Hmm, I thought. This feels like it might be a trap. But I said, “yup.”

“You can go kill yourself.” This was neither the first nor the last time someone told me to kill myself, but out of all of them, it’s probably the time that made me feel the queasiest.

She just left then. Bolted out of the room, down the hall, down the stairs, to her car where her parents were waiting. I followed her out, a few yards behind, for my own safety.

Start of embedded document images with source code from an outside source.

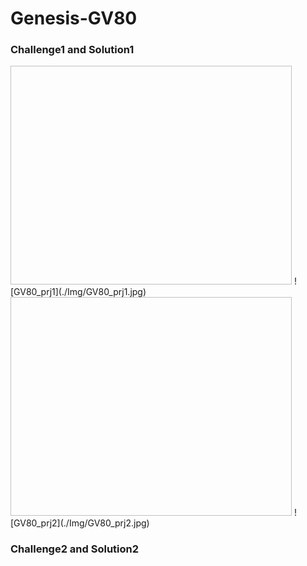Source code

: # Genesis-GV80

### Challenge1 and Solution1
<img scr="/Img/GV80_prj1.jpg" width="450p" height="350px">
![GV80_prj1](./Img/GV80_prj1.jpg)
<img scr="/Img/GV80_prj2.jpg" width="450p" height="350px">
![GV80_prj2](./Img/GV80_prj2.jpg)

### Challenge2 and Solution2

She turned around when she got to her car. “You shouldn’t really kill yourself,” she said. “I know you’re stupid enough to take that seriously, even if you aren’t stupid enough to really kill yourself.” She opened the door, then closed it again. Her parents couldn’t hear us (they were blasting some James Taylor song). “But I kind of hope your car flips over and you burn to death or something.” Then she got in the back seat and they drove off.

She gave her parents some excuse for me, which was nice of her. They never had a clue.

After she was gone I sat on the steps for a while. Bay State was pretty quiet, like it always was. Every once in a while you’d see a graduate walk by with their parents, or a jogger with headphones or something. It was like 6 or something like that, really nice night. Boston’s the nicest place in the world in May and when it snows in December; there’s no beating it. A BU grounds guy dropped a big sack of mulch on the sidewalk across the street and it split and spilled everywhere and the guy just walked away. I sat there for a little while longer before I got up and went back inside, but then decided I’d take a walk around the city because I didn’t have anything else to do, it was all packed away.